Die aus unserer Sicht wesentlichste Änderung betrifft die Einfügung des § 21b „Mitgliederdarlehen“. Zum Hintergrund: Mit dem Kleinanlegerschutzgesetz hat der Gesetzgeber die Darlehen mit qualifiziertem Nachrang zur Vermögensanlage erklärt. Da es im Genossenschaftswesen schon lange bewährte Praxis ist, dass Mitglieder die Projekte ihrer Genossenschaft sowohl mit Genossenschaftskapital (in Form von Eigenkapital), als auch über Darlehen (in Form von Fremdkapital) finanzieren und Genossenschaften Ausnahmetatbestände im Vermögensanlagengesetz und im KAGB haben, blieb dem Gesetzgeber 2015 nichts weiter übrig, als auch hier Ausnahmen zuzulassen. Im Ergebnis ging den Banken möglicherweise zu viel Geschäft verloren, so dass man unserer Einschätzung nach beim Gesetzgeber insistiert hat, tätig zu werden. Das Ergebnis ist die erwähnte Einfügung. Da der §21b nunmehr weiter die genossenschaftliche Praxis unterstreicht, sie jetzt aber „bürokratieabbauenderweise“ regelt, hat sich das Thema mit der Festlegung der Obergrenze von 1,5 % Zinsen p.a. für derartige Mitgliederdarlehen wohl selbst erledigt.
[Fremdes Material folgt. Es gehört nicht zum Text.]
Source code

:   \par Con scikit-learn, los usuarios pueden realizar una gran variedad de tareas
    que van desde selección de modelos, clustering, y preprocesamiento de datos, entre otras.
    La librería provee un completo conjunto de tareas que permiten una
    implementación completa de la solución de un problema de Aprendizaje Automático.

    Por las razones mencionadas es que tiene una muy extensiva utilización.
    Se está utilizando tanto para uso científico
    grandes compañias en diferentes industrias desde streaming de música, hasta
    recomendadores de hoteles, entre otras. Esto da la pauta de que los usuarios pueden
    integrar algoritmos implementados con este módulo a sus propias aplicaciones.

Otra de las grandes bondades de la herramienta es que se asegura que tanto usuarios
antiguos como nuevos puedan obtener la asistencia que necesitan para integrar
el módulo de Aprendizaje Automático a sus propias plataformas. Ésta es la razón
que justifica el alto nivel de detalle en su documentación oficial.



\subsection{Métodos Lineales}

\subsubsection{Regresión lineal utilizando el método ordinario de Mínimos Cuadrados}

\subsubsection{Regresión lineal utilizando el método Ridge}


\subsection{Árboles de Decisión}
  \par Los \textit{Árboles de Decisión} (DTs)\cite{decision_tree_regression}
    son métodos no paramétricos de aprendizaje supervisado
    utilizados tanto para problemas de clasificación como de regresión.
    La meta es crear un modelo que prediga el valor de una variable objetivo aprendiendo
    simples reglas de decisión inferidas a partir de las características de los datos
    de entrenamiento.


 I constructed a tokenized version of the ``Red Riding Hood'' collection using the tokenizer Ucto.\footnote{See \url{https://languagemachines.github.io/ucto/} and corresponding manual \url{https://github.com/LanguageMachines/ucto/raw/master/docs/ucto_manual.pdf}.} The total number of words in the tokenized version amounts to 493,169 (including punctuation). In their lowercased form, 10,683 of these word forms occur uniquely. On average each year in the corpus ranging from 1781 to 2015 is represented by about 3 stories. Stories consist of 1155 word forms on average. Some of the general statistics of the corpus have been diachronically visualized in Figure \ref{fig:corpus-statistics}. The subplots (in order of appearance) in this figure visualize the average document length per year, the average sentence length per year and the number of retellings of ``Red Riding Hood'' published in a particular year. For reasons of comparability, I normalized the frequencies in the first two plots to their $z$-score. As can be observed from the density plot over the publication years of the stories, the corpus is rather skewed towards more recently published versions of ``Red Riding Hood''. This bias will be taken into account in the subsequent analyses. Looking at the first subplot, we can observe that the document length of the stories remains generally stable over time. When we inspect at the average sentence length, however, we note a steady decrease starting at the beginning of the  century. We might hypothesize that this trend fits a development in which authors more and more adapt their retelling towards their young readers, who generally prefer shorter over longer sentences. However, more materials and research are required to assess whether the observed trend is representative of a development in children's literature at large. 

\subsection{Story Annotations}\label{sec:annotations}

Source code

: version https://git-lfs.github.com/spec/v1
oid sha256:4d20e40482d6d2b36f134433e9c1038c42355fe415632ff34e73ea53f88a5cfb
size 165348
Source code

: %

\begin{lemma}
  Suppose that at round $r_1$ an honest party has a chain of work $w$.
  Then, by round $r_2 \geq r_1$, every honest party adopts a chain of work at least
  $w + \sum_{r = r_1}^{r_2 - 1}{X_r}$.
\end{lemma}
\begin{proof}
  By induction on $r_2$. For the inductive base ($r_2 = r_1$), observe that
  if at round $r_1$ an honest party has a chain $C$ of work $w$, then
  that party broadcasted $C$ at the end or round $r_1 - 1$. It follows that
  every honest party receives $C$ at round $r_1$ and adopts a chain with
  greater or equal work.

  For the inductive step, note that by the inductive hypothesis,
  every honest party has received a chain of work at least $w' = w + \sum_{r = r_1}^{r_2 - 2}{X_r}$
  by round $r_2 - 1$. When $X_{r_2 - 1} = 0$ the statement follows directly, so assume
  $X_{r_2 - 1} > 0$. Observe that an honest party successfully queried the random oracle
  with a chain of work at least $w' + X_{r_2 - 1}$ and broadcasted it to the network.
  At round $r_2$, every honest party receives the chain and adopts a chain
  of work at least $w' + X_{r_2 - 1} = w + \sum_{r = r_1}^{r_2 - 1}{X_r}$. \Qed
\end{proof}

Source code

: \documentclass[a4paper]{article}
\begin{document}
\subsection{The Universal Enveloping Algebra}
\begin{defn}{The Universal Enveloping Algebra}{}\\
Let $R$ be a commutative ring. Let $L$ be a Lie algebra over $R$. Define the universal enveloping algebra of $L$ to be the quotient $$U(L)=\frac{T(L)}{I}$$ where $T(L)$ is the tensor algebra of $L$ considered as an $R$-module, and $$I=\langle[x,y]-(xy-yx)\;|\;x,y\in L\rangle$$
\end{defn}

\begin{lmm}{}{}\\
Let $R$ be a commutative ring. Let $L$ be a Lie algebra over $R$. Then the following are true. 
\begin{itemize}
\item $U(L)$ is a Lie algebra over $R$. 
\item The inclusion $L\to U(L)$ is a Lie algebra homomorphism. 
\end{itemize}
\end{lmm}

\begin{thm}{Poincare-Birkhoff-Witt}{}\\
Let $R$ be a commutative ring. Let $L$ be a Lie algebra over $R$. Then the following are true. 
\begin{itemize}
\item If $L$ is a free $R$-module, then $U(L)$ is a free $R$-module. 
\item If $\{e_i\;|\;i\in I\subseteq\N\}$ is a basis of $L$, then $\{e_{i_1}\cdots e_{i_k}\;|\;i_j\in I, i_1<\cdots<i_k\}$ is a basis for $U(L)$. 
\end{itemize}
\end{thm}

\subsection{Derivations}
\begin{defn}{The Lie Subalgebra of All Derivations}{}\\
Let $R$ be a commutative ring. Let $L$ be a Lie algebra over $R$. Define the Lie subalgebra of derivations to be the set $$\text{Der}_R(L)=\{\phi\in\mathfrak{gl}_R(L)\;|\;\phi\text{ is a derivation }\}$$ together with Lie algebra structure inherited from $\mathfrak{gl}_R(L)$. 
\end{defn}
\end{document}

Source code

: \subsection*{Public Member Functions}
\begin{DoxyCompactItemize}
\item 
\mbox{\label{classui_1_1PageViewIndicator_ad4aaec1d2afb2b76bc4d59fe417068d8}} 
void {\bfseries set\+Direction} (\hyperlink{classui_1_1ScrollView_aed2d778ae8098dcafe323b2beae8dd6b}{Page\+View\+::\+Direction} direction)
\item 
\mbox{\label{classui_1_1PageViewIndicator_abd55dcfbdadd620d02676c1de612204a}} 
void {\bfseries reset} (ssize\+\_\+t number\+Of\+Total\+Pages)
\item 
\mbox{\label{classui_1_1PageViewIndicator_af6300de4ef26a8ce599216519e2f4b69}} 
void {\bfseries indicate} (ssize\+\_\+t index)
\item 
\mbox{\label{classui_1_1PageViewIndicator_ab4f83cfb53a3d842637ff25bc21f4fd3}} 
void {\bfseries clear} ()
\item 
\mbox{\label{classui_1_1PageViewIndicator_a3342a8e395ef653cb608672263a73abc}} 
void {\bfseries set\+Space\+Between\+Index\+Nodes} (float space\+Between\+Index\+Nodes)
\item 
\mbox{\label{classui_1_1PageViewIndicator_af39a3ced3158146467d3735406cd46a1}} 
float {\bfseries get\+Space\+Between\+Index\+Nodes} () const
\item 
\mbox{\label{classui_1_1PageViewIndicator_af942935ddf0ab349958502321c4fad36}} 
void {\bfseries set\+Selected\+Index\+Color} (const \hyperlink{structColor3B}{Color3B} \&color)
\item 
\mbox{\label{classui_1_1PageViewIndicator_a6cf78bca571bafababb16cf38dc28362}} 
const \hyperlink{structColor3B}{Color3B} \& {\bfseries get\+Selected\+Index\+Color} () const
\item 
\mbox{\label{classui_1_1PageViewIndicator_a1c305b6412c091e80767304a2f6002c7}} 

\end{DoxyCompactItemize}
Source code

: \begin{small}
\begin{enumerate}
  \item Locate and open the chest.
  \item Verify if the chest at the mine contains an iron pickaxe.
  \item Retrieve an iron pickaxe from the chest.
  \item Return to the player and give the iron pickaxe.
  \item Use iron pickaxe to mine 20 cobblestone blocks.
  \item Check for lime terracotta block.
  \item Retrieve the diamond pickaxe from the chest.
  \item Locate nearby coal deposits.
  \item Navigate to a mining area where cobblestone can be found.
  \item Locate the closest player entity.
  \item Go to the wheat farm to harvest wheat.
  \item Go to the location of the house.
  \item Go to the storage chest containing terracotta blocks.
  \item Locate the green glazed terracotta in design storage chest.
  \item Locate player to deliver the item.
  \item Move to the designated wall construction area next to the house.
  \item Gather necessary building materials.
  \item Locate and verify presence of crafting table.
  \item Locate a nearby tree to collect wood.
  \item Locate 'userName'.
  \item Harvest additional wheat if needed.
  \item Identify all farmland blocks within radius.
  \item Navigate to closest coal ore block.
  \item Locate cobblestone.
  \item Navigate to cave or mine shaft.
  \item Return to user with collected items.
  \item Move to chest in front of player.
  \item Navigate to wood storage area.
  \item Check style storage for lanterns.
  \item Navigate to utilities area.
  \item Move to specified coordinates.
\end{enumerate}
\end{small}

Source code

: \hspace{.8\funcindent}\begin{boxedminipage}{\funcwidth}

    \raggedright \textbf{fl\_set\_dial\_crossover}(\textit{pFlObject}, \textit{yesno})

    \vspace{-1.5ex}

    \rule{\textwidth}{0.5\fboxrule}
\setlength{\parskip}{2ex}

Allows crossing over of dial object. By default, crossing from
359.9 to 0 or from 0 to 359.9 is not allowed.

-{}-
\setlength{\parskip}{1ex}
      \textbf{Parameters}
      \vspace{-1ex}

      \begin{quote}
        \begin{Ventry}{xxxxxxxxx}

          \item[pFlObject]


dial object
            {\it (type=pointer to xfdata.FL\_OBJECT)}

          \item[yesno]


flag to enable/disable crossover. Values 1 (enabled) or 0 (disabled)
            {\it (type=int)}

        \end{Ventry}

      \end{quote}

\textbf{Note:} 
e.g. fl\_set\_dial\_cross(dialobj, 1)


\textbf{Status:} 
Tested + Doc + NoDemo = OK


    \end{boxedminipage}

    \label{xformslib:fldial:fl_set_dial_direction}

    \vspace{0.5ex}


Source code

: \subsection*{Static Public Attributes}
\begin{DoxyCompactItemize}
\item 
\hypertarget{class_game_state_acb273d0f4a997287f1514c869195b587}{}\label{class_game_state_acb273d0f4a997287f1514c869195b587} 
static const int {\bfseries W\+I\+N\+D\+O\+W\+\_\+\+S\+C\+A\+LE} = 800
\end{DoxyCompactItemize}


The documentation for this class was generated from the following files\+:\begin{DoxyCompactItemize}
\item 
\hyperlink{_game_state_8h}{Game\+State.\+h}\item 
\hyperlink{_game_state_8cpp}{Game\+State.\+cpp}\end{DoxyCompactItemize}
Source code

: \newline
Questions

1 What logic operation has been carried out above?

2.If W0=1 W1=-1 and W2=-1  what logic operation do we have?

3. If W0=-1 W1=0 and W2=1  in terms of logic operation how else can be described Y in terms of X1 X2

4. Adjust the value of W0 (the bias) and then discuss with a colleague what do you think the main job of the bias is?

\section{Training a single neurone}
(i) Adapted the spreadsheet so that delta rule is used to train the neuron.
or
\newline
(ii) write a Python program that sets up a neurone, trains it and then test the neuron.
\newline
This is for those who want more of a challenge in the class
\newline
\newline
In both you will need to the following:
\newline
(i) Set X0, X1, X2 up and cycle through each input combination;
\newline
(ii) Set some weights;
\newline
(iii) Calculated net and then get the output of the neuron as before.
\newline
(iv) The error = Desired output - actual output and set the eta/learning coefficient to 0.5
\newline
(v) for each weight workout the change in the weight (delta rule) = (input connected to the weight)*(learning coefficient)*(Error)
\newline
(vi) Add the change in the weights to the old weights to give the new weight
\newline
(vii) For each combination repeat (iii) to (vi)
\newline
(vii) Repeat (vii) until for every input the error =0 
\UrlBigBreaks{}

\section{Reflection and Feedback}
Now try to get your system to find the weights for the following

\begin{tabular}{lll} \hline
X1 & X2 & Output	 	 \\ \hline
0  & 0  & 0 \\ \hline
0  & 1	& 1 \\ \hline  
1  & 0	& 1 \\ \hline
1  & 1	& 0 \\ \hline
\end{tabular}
Eingangs war ja schon Hermann Schulze aus Delitzsch erwähnt worden. Dem Gesetzgeber sollte zugerufen werden, dass die Gründerväter des Genossenschaftsgesetzes und der Genossenschaftsbewegung in Deutschland, die jüngst Weltkulturerbe geworden ist, wohlweisliche Prinzipien für Genossenschaften aufgestellt haben. Die lauten: „Selbstbestimmung, Selbstverwaltung und Selbstkontrolle durch die genossenschaftlichen Prüfungsverbände bei absoluter Staatsferne!“ Die Einhaltung dieser Prinzipien ist Bürokratieabbau genug und die Transparenz wird in den jährlichen Generalversammlungen gewährleistet.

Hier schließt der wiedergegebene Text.